# Glow-In-The-Dark thread: stopping it from shredding?



## BroadlineDesigns (Aug 4, 2009)

I normally use polyneon 40# but I am trying some glow in the dark madeira. It keeps shredding. What changes should I make?


----------



## thestitchwitch (Apr 2, 2010)

*You typically need to tension down for specialty threads. (At least my machines do) 

Also, have you tried any of the specialty thread additives you can put on the Glow in The Dark to help it run smoother? (The names elude me right now)

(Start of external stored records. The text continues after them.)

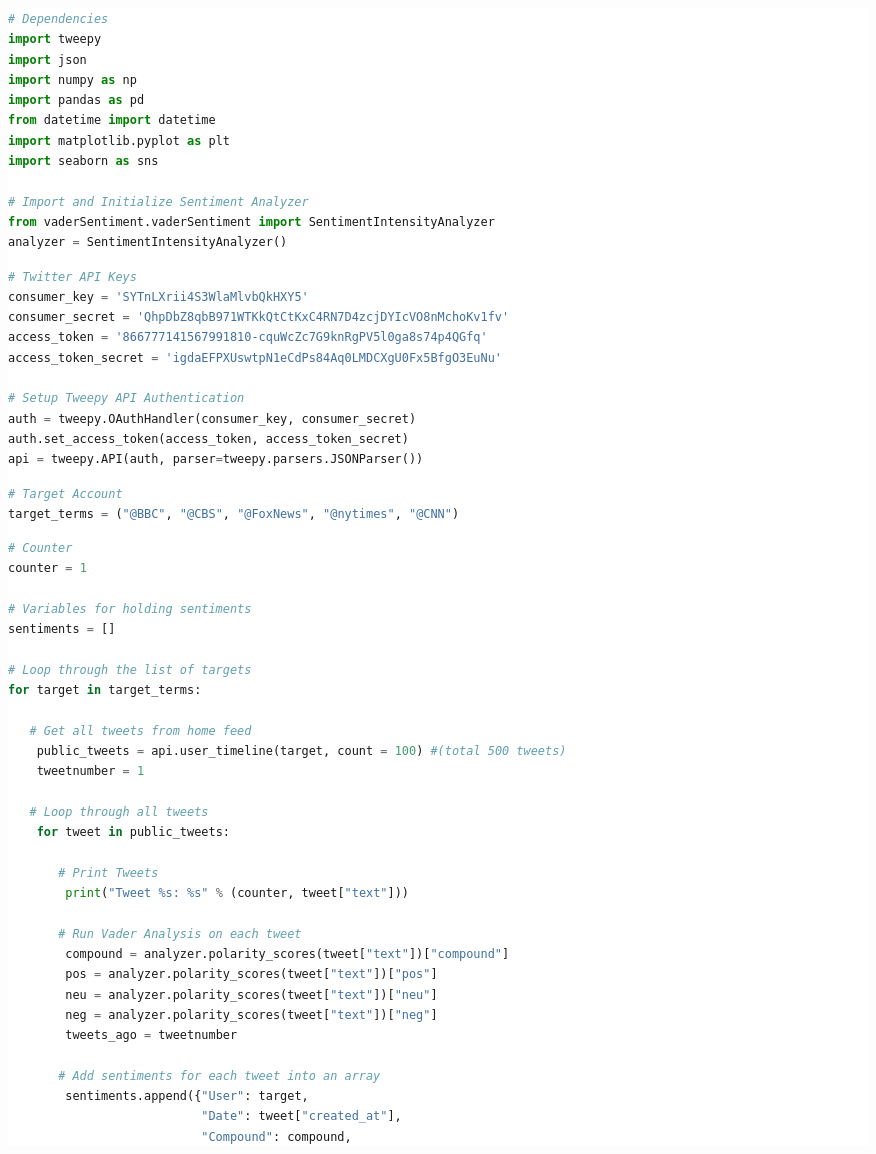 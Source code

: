 

```python
# Dependencies
import tweepy
import json
import numpy as np
import pandas as pd
from datetime import datetime
import matplotlib.pyplot as plt
import seaborn as sns

# Import and Initialize Sentiment Analyzer
from vaderSentiment.vaderSentiment import SentimentIntensityAnalyzer
analyzer = SentimentIntensityAnalyzer()
```


```python
# Twitter API Keys
consumer_key = 'SYTnLXrii4S3WlaMlvbQkHXY5'
consumer_secret = 'QhpDbZ8qbB971WTKkQtCtKxC4RN7D4zcjDYIcVO8nMchoKv1fv'
access_token = '866777141567991810-cquWcZc7G9knRgPV5l0ga8s74p4QGfq'
access_token_secret = 'igdaEFPXUswtpN1eCdPs84Aq0LMDCXgU0Fx5BfgO3EuNu'

# Setup Tweepy API Authentication
auth = tweepy.OAuthHandler(consumer_key, consumer_secret)
auth.set_access_token(access_token, access_token_secret)
api = tweepy.API(auth, parser=tweepy.parsers.JSONParser())
```


```python
# Target Account
target_terms = ("@BBC", "@CBS", "@FoxNews", "@nytimes", "@CNN")
```


```python
# Counter
counter = 1

# Variables for holding sentiments
sentiments = []

# Loop through the list of targets 
for target in target_terms:

   # Get all tweets from home feed
    public_tweets = api.user_timeline(target, count = 100) #(total 500 tweets)
    tweetnumber = 1
    
   # Loop through all tweets
    for tweet in public_tweets:

       # Print Tweets
        print("Tweet %s: %s" % (counter, tweet["text"]))
        
       # Run Vader Analysis on each tweet
        compound = analyzer.polarity_scores(tweet["text"])["compound"]
        pos = analyzer.polarity_scores(tweet["text"])["pos"]
        neu = analyzer.polarity_scores(tweet["text"])["neu"]
        neg = analyzer.polarity_scores(tweet["text"])["neg"]
        tweets_ago = tweetnumber
        
       # Add sentiments for each tweet into an array
        sentiments.append({"User": target,
                           "Date": tweet["created_at"],
                           "Compound": compound,
``` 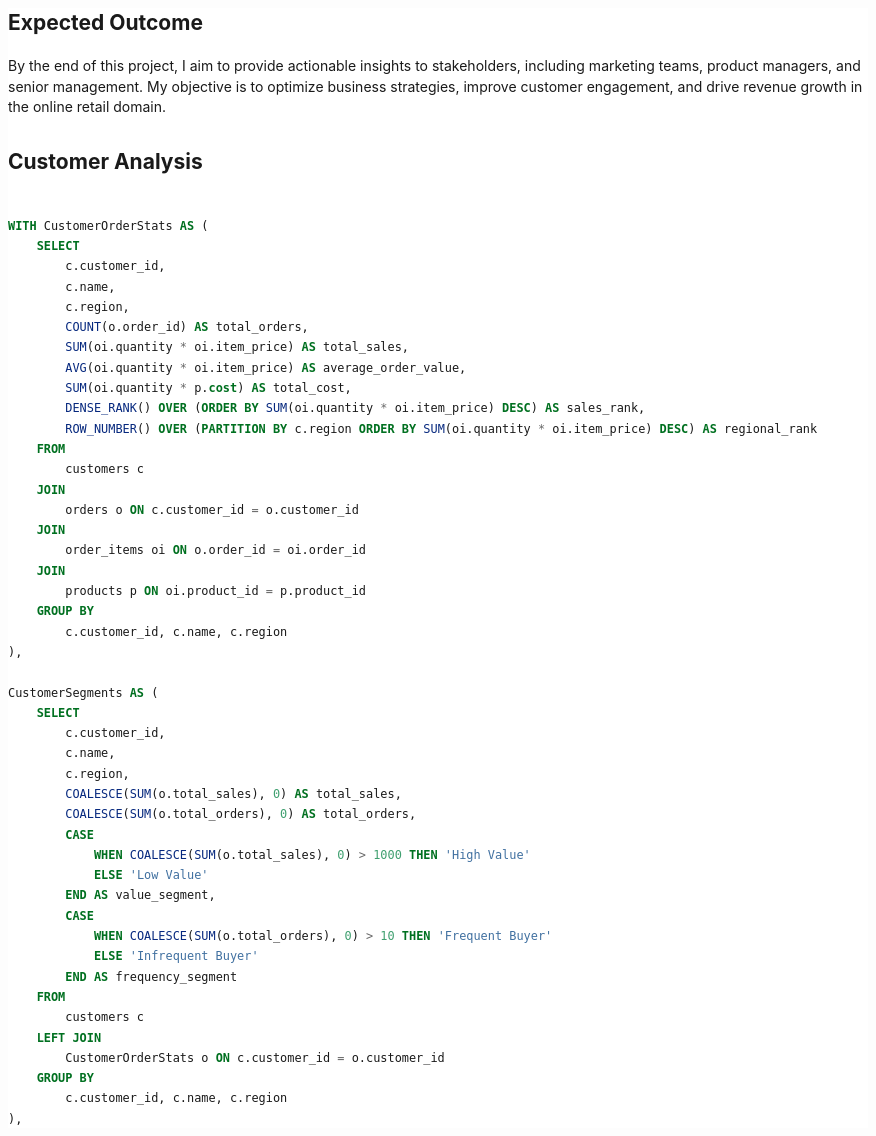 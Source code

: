 ## Expected Outcome

By the end of this project, I aim to provide actionable insights to stakeholders, including marketing teams, product managers, and senior management. My objective is to optimize business strategies, improve customer engagement, and drive revenue growth in the online retail domain.



## Customer Analysis

```sql

WITH CustomerOrderStats AS (
    SELECT
        c.customer_id,
        c.name,
        c.region,
        COUNT(o.order_id) AS total_orders,
        SUM(oi.quantity * oi.item_price) AS total_sales,
        AVG(oi.quantity * oi.item_price) AS average_order_value,
        SUM(oi.quantity * p.cost) AS total_cost,
        DENSE_RANK() OVER (ORDER BY SUM(oi.quantity * oi.item_price) DESC) AS sales_rank,
        ROW_NUMBER() OVER (PARTITION BY c.region ORDER BY SUM(oi.quantity * oi.item_price) DESC) AS regional_rank
    FROM
        customers c
    JOIN
        orders o ON c.customer_id = o.customer_id
    JOIN
        order_items oi ON o.order_id = oi.order_id
    JOIN
        products p ON oi.product_id = p.product_id
    GROUP BY
        c.customer_id, c.name, c.region
),

CustomerSegments AS (
    SELECT
        c.customer_id,
        c.name,
        c.region,
        COALESCE(SUM(o.total_sales), 0) AS total_sales,
        COALESCE(SUM(o.total_orders), 0) AS total_orders,
        CASE
            WHEN COALESCE(SUM(o.total_sales), 0) > 1000 THEN 'High Value'
            ELSE 'Low Value'
        END AS value_segment,
        CASE
            WHEN COALESCE(SUM(o.total_orders), 0) > 10 THEN 'Frequent Buyer'
            ELSE 'Infrequent Buyer'
        END AS frequency_segment
    FROM
        customers c
    LEFT JOIN
        CustomerOrderStats o ON c.customer_id = o.customer_id
    GROUP BY
        c.customer_id, c.name, c.region
),
```
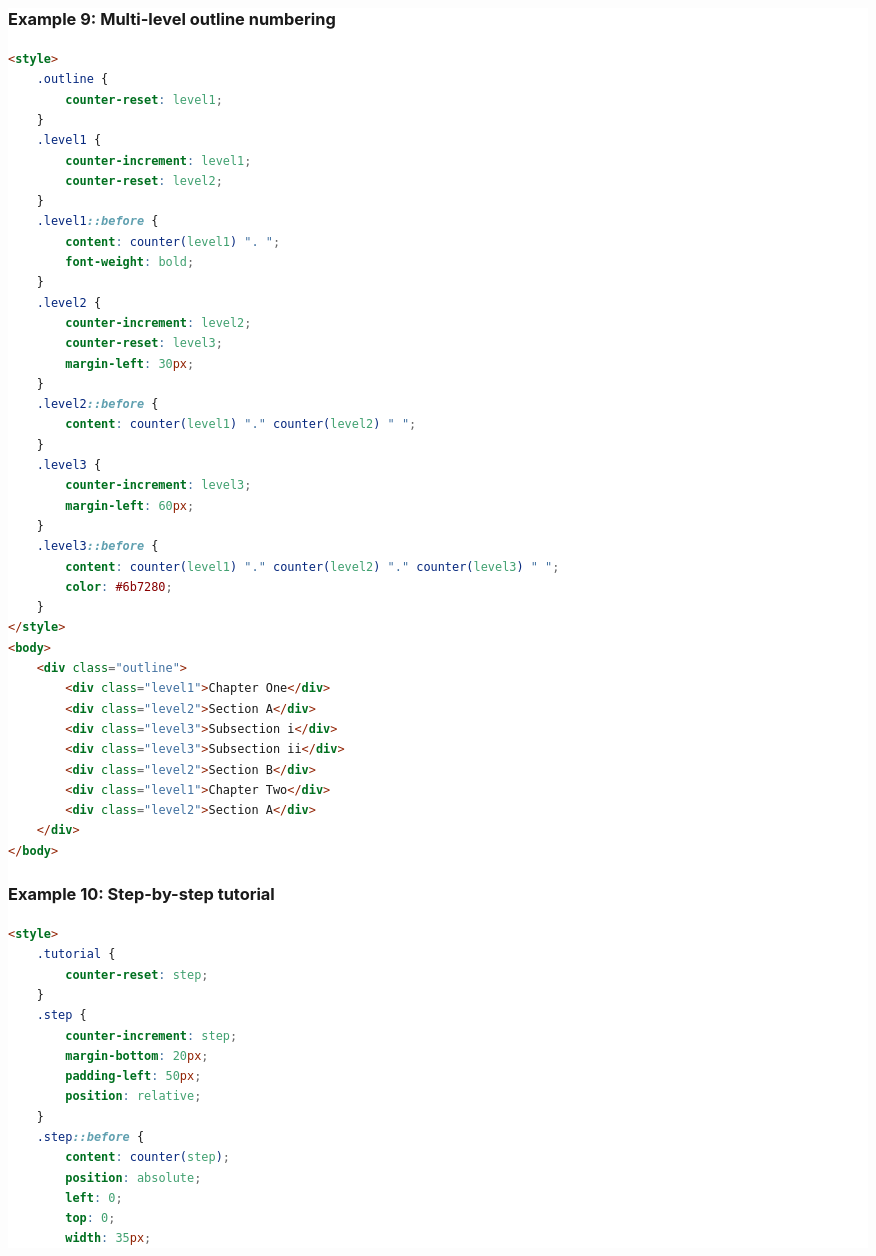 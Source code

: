 ### Example 9: Multi-level outline numbering

```html
<style>
    .outline {
        counter-reset: level1;
    }
    .level1 {
        counter-increment: level1;
        counter-reset: level2;
    }
    .level1::before {
        content: counter(level1) ". ";
        font-weight: bold;
    }
    .level2 {
        counter-increment: level2;
        counter-reset: level3;
        margin-left: 30px;
    }
    .level2::before {
        content: counter(level1) "." counter(level2) " ";
    }
    .level3 {
        counter-increment: level3;
        margin-left: 60px;
    }
    .level3::before {
        content: counter(level1) "." counter(level2) "." counter(level3) " ";
        color: #6b7280;
    }
</style>
<body>
    <div class="outline">
        <div class="level1">Chapter One</div>
        <div class="level2">Section A</div>
        <div class="level3">Subsection i</div>
        <div class="level3">Subsection ii</div>
        <div class="level2">Section B</div>
        <div class="level1">Chapter Two</div>
        <div class="level2">Section A</div>
    </div>
</body>
```

### Example 10: Step-by-step tutorial

```html
<style>
    .tutorial {
        counter-reset: step;
    }
    .step {
        counter-increment: step;
        margin-bottom: 20px;
        padding-left: 50px;
        position: relative;
    }
    .step::before {
        content: counter(step);
        position: absolute;
        left: 0;
        top: 0;
        width: 35px;
``` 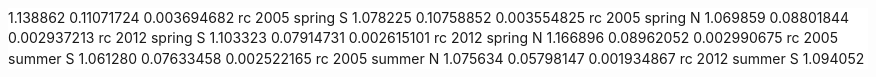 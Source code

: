 <td align="center">1.138862</td>
<td align="center">0.11071724</td>
<td align="center">0.003694682</td>
<td align="center">rc</td>
<td align="center">2005</td>
<td align="center">spring</td>
</tr>
<tr class="even">
<td align="center">S</td>
<td align="center">1.078225</td>
<td align="center">0.10758852</td>
<td align="center">0.003554825</td>
<td align="center">rc</td>
<td align="center">2005</td>
<td align="center">spring</td>
</tr>
<tr class="odd">
<td align="center">N</td>
<td align="center">1.069859</td>
<td align="center">0.08801844</td>
<td align="center">0.002937213</td>
<td align="center">rc</td>
<td align="center">2012</td>
<td align="center">spring</td>
</tr>
<tr class="even">
<td align="center">S</td>
<td align="center">1.103323</td>
<td align="center">0.07914731</td>
<td align="center">0.002615101</td>
<td align="center">rc</td>
<td align="center">2012</td>
<td align="center">spring</td>
</tr>
<tr class="odd">
<td align="center">N</td>
<td align="center">1.166896</td>
<td align="center">0.08962052</td>
<td align="center">0.002990675</td>
<td align="center">rc</td>
<td align="center">2005</td>
<td align="center">summer</td>
</tr>
<tr class="even">
<td align="center">S</td>
<td align="center">1.061280</td>
<td align="center">0.07633458</td>
<td align="center">0.002522165</td>
<td align="center">rc</td>
<td align="center">2005</td>
<td align="center">summer</td>
</tr>
<tr class="odd">
<td align="center">N</td>
<td align="center">1.075634</td>
<td align="center">0.05798147</td>
<td align="center">0.001934867</td>
<td align="center">rc</td>
<td align="center">2012</td>
<td align="center">summer</td>
</tr>
<tr class="even">
<td align="center">S</td>
<td align="center">1.094052</td> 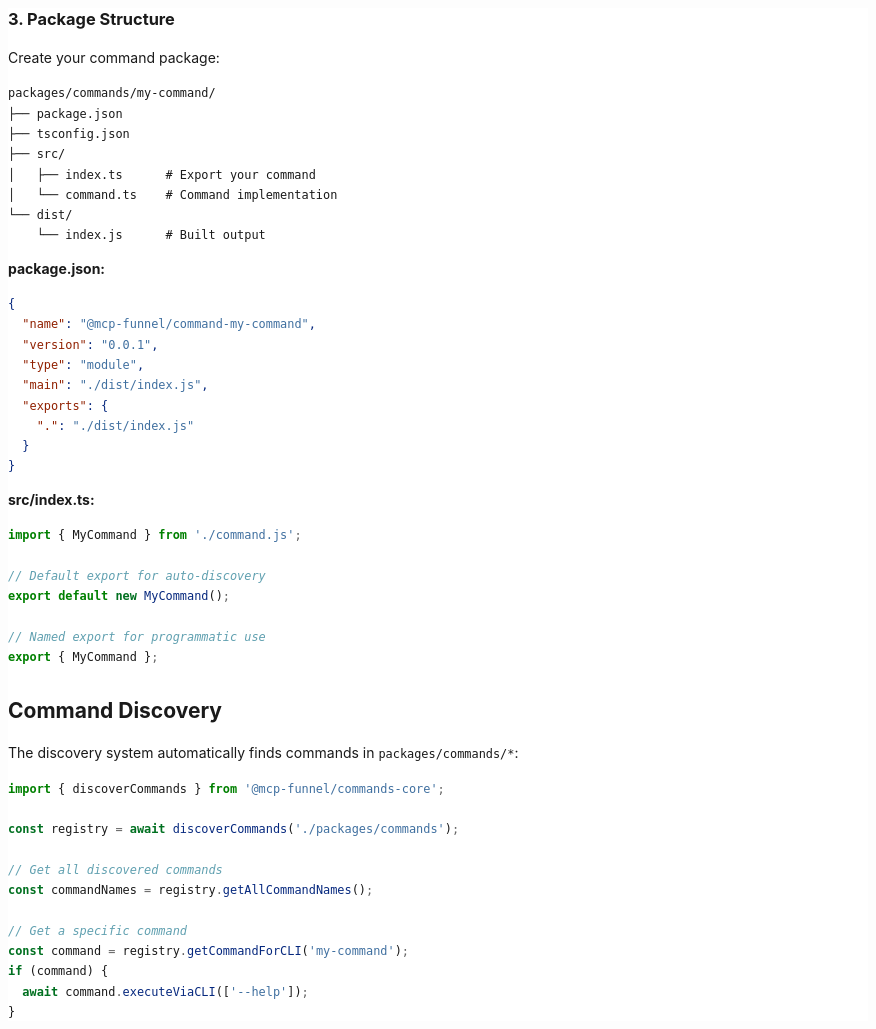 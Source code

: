 ### 3. Package Structure

Create your command package:

```
packages/commands/my-command/
├── package.json
├── tsconfig.json
├── src/
│   ├── index.ts      # Export your command
│   └── command.ts    # Command implementation
└── dist/
    └── index.js      # Built output
```

**package.json:**

```json
{
  "name": "@mcp-funnel/command-my-command",
  "version": "0.0.1",
  "type": "module",
  "main": "./dist/index.js",
  "exports": {
    ".": "./dist/index.js"
  }
}
```

**src/index.ts:**

```typescript
import { MyCommand } from './command.js';

// Default export for auto-discovery
export default new MyCommand();

// Named export for programmatic use
export { MyCommand };
```

## Command Discovery

The discovery system automatically finds commands in `packages/commands/*`:

```typescript
import { discoverCommands } from '@mcp-funnel/commands-core';

const registry = await discoverCommands('./packages/commands');

// Get all discovered commands
const commandNames = registry.getAllCommandNames();

// Get a specific command
const command = registry.getCommandForCLI('my-command');
if (command) {
  await command.executeViaCLI(['--help']);
}
```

I know with the shimmers, metallics, twists, etc., a lot of the play is in tensioning. Also, changing your needle to a specialty thread needle--with a larger eye--for the thread the run through more smoothly, may help. The thread needs to run through the needle smoother, so if the needle eye is larger, there is less friction----thus less breakage.

Good luck!!
*


----------



## lizziemaxine (Nov 14, 2007)

Large-eye needle, slow the machine down, adjust tension, hold mouth just right while stitching.


----------



## Liberty (Jul 18, 2006)

Even though it is a 40 weight thread, madeira recommends you use a 65/9 needle. We've never really had a problem with it but we do put on a new needle when we run it. We treat it just like any other fine thread, new needle and slow it down just a bit.


----------